Tandis que les bruits de la rue sèchent après une nuit de pluie, l’amant transi sort de son roman de gare en répandant sur le trottoir la rumeur douce de ces heures passées dans une chambre et sur un lit dont les draps demeurent encore froissés et avant qu’ils soient changés.
L’aimée rêve encore en provinciale. Les secondes, les minutes, les heures s’étendent comme les amants le furent sous le ciel magnanime du lit (chambre 305) d’un hôtel proche de la tour Magne, animés. Sans doute recommenceront-ils, soir venu à neuf heures, en prenant soin bien sûr d’en souffler mot à leur conjoint.
Ils savent que,s’il est possible de tromper 1000 personnes une fois, il est improbable de le pratiquer mille fois pour la même. Deux fois, passe encore. C’est à quoi s’engagent ces deux amants avant que leur route s’éloigne lucidement et sur l’autoroute ascète (ou 8).
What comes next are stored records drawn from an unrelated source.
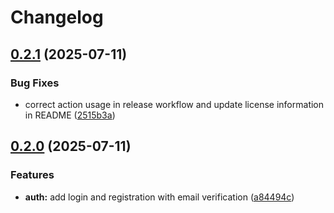 # Changelog

## [0.2.1](https://github.com/thef4tdaddy/ThriveTrack/compare/v0.2.0...v0.2.1) (2025-07-11)


### Bug Fixes

* correct action usage in release workflow and update license information in README ([2515b3a](https://github.com/thef4tdaddy/ThriveTrack/commit/2515b3af31b1a809a3ffe6a6512d15d096ac6c6d))

## [0.2.0](https://github.com/thef4tdaddy/ThriveTrack/compare/v0.1.0...v0.2.0) (2025-07-11)


### Features

* **auth:** add login and registration with email verification ([a84494c](https://github.com/thef4tdaddy/ThriveTrack/commit/a84494c31a69e428c3a9dce4500a90c86f9100f8))
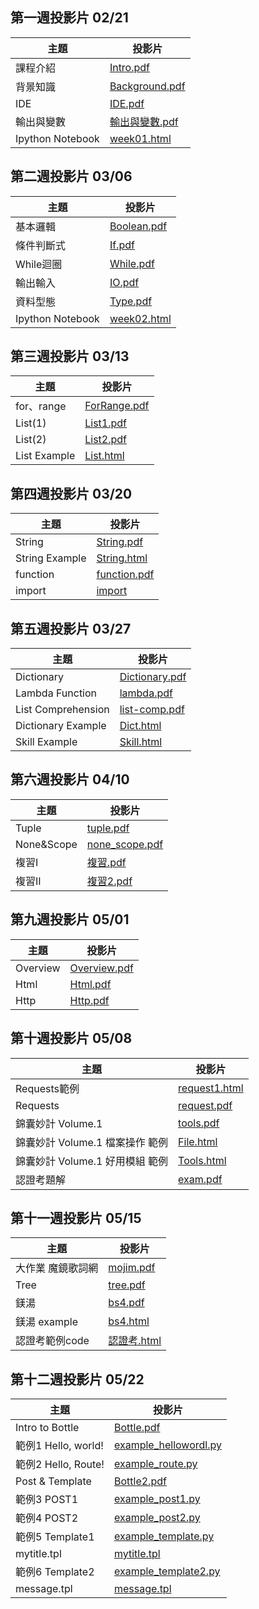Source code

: ## 第一週投影片 02/21

| 主題 | 投影片 |
| ---- |  ----  |
| 課程介紹 | [Intro.pdf](https://drive.google.com/file/d/0B6wbwXKOYgvhR2pMZGdZcEI0cU0) |
| 背景知識 | [Background.pdf](https://drive.google.com/file/d/0B6wbwXKOYgvhbWVGRzJNNEhMWUk) |
| IDE | [IDE.pdf](https://drive.google.com/file/d/0B5P2VH3szaKEQmxhajFuMkhQZFk) |
| 輸出與變數 | [輸出與變數.pdf](https://drive.google.com/file/d/0B5P2VH3szaKEUUtnMV9ySUQ4NVU/view?usp=sharing) |
| Ipython Notebook | [week01.html](./slides/week01/Week1.html) |

## 第二週投影片 03/06

| 主題 | 投影片 |
| ---- |  ----  |
| 基本邏輯 | [Boolean.pdf](https://drive.google.com/file/d/0B2iNVzqlGaGIZlNkNUd2NFAwUGc/view?usp=sharing) |
| 條件判斷式 | [If.pdf](https://drive.google.com/open?id=0B2iNVzqlGaGISU5XR2hqaEpOQUU) |
| While迴圈 | [While.pdf](https://drive.google.com/open?id=0B2iNVzqlGaGIbEJiUnd6aFdWeUU) |
| 輸出輸入 | [IO.pdf](https://drive.google.com/open?id=0B11wpONoNJX2TXFzZTNVR2NweEk) |
| 資料型態 | [Type.pdf](https://drive.google.com/open?id=0B11wpONoNJX2b1JFc1hWZUhCa2s) |
| Ipython Notebook | [week02.html](./slides/week02/Week2.html) |


## 第三週投影片 03/13

| 主題 | 投影片 |
| ---- |  ----  |
| for、range | [ForRange.pdf](https://drive.google.com/open?id=0B2iNVzqlGaGIekNSeld0M1R3Y2c) |
| List(1) | [List1.pdf](https://drive.google.com/open?id=0B5P2VH3szaKEbTViMlBUOEt4ZHM) |
| List(2) | [List2.pdf](https://drive.google.com/open?id=0B5P2VH3szaKEbWpmRVFHVk90OVE) |
| List Example | [List.html](./slides/week03/List.html) |

## 第四週投影片 03/20

| 主題 | 投影片 |
| ---- | ------ |
| String | [String.pdf](https://drive.google.com/open?id=0B5P2VH3szaKESFBfOFJ3bVJ6UkE) |
| String Example | [String.html](./slides/week03/String.html) |
| function  | [function.pdf](./slides/week04/function.pdf) | 
| import    | [import](./slides/week04/import/) |

## 第五週投影片 03/27

| 主題 | 投影片 |
| ---- | ------ |
| Dictionary | [Dictionary.pdf](https://drive.google.com/open?id=0B6wbwXKOYgvhNVNhcm5tRk9xcTA) |
| Lambda Function  | [lambda.pdf](https://drive.google.com/open?id=0B6wbwXKOYgvhWmhRMmpaLTFfU0E) | 
| List Comprehension    | [list-comp.pdf](https://drive.google.com/open?id=0B11wpONoNJX2U01fck5oTWxndm8) |
| Dictionary Example | [Dict.html](./slides/week05/dict.html) |
| Skill Example | [Skill.html](./slides/week05/Skill.html) |

## 第六週投影片 04/10
| 主題 | 投影片 |
| ---- | ------ |
| Tuple | [tuple.pdf](https://drive.google.com/open?id=0B11wpONoNJX2dmNTU0pDd3F1QzA) |
| None&Scope | [none_scope.pdf](https://drive.google.com/open?id=0B11wpONoNJX2dk10UTNTdVpYM3M)
| 複習I | [複習.pdf](https://drive.google.com/open?id=0B5P2VH3szaKEV3ctSzVoUlAyRUE)
| 複習II | [複習2.pdf](https://drive.google.com/open?id=0B5P2VH3szaKEbGNiejkxVS1XYkk)

## 第九週投影片 05/01
| 主題 | 投影片 |
| ---- | ------ |
| Overview | [Overview.pdf](https://drive.google.com/open?id=0B5P2VH3szaKEMkpVUHBpaXNGS3M) |
| Html | [Html.pdf](https://drive.google.com/open?id=0B11wpONoNJX2RklsWVNQcWNjcHM) |
| Http | [Http.pdf](https://drive.google.com/open?id=0B11wpONoNJX2RjFBVG1zNzByTG8) |

## 第十週投影片 05/08
| 主題 | 投影片 |
| ---- | ------ |
| Requests範例 | [request1.html](./slides/week10/request1.html) |
| Requests | [request.pdf](https://drive.google.com/open?id=0B5P2VH3szaKERzJaUk0zTGNpaHc)
| 錦囊妙計 Volume.1 | [tools.pdf](https://drive.google.com/open?id=0B5P2VH3szaKENkZfamhiY0ppODQ) |
| 錦囊妙計 Volume.1 檔案操作 範例 | [File.html](./slides/week10/File.html) |
| 錦囊妙計 Volume.1 好用模組 範例 | [Tools.html](./slides/week10/Tools.html) |
| 認證考題解 | [exam.pdf](https://drive.google.com/file/d/0B11wpONoNJX2QVNMTWMzU180Y0k/view?usp=sharing) |


## 第十一週投影片 05/15
| 主題 | 投影片 |
| ---- | ------ |
| 大作業 魔鏡歌詞網 | [mojim.pdf](https://drive.google.com/open?id=0B6wbwXKOYgvhc21BR1VYVWZpd2s) |
| Tree | [tree.pdf](https://drive.google.com/file/d/0B11wpONoNJX2ZzI3ZDZQUHpfTTQ/view?usp=sharing) |
| 鎂湯 | [bs4.pdf](https://drive.google.com/file/d/0B11wpONoNJX2MW1LVVBXb2hvYWs/view?usp=sharing) |
| 鎂湯 example | [bs4.html](./slides/week11/bs4.html) |
| 認證考範例code | [認證考.html](./slides/week11/認證考.html) |

## 第十二週投影片 05/22
| 主題 | 投影片 |
| ---- | ------ |
| Intro to Bottle | [Bottle.pdf](https://drive.google.com/open?id=0B5P2VH3szaKEYjFPODhTMnItRFk) |
| 範例1 Hello, world! | [example_hellowordl.py](./slides/week12/example_helloworld.py) |
| 範例2 Hello, Route! | [example_route.py](./slides/week12/example_route.py) |
| Post & Template| [Bottle2.pdf](https://drive.google.com/open?id=0B5P2VH3szaKEZFdvb25VM1JfV0k) |
| 範例3 POST1 | [example_post1.py](./slides/week12/example_post1.py) |
| 範例4 POST2 | [example_post2.py](./slides/week12/example_post2.py) |
| 範例5 Template1 | [example_template.py](./slides/week12/example_template.py) |
| mytitle.tpl | [mytitle.tpl](./slides/week12/mytitle.tpl)
| 範例6 Template2 | [example_template2.py](./slides/week12/example_template2.py) |
| message.tpl | [message.tpl](./slides/week12/message.tpl) |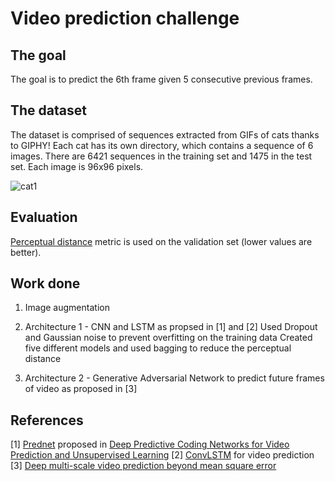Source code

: # Video prediction challenge 

## The goal
The goal is to predict the 6th frame given 5 consecutive previous frames.

## The dataset
The dataset is comprised of sequences extracted from GIFs of cats thanks to GIPHY! Each cat has its own directory, which contains a sequence of 6 images. There are 6421 sequences in the training set and 1475 in the test set. Each image is 96x96 pixels.

![cat1](https://user-images.githubusercontent.com/14092419/110579273-74ce1700-818c-11eb-98f9-85e341c0adec.jpg)


## Evaluation
[Perceptual distance](https://www.compuphase.com/cmetric.htm) metric is used on the validation set (lower values are better).

## Work done
1. Image augmentation

2. Architecture 1 - CNN and LSTM as propsed in [1] and [2]
   Used Dropout and Gaussian noise to prevent overfitting on the training data
   Created five different models and used bagging to reduce the perceptual distance
   
3. Architecture 2 - Generative Adversarial Network to predict future frames of video as proposed in [3]


## References
[1] [Prednet](https://github.com/coxlab/prednet) proposed in [Deep Predictive Coding Networks for Video Prediction and Unsupervised Learning](https://arxiv.org/abs/1605.08104)
[2] [ConvLSTM](https://github.com/farquasar1/ConvLSTM) for video prediction
[3] [Deep multi-scale video prediction beyond mean square error](https://arxiv.org/abs/1511.05440)
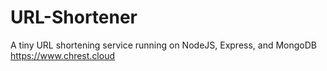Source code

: # URL-Shortener
A tiny URL shortening service running on NodeJS, Express, and MongoDB
https://www.chrest.cloud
Le siècle des passions n’est donc pas terminé à qui sait faire du lieu de l’amour une chambre scellée qui restera muette. Dans ce but, les déshabillés entre les draps blancs éteignent la lumière pour éviter tout regard indiscret.
Seul celui d’un chat lissant son propre pelage pourrait les repérer. Mais de lui nul aveu n’est à craindre — d’autant que lorsque la scène s’éternise il se meurt d’ennui (du trio, il est bien le seul). A force, il regarde les murs pour ne pas voir le mal glisser sous les yeux tandis qu’une voix aux abois crie “Maman !” ou “Papa” suivant l’âge et les vacations verbales des partenaires.
Le tout afin de souligner l’instant de grâce et donc bien avant que la furtive lune de miel passée les deux amants — dont l’un à la queue désormais basse — s’éloignent.
Rêver, pour eux, fera le reste. Dehors pourtant rien n’a changé. Le ciel ressemble à un miroir où ne se reflètent que la lumière et son oubli.
Chacun des deux cherche encore la fugitive image de leur histoire.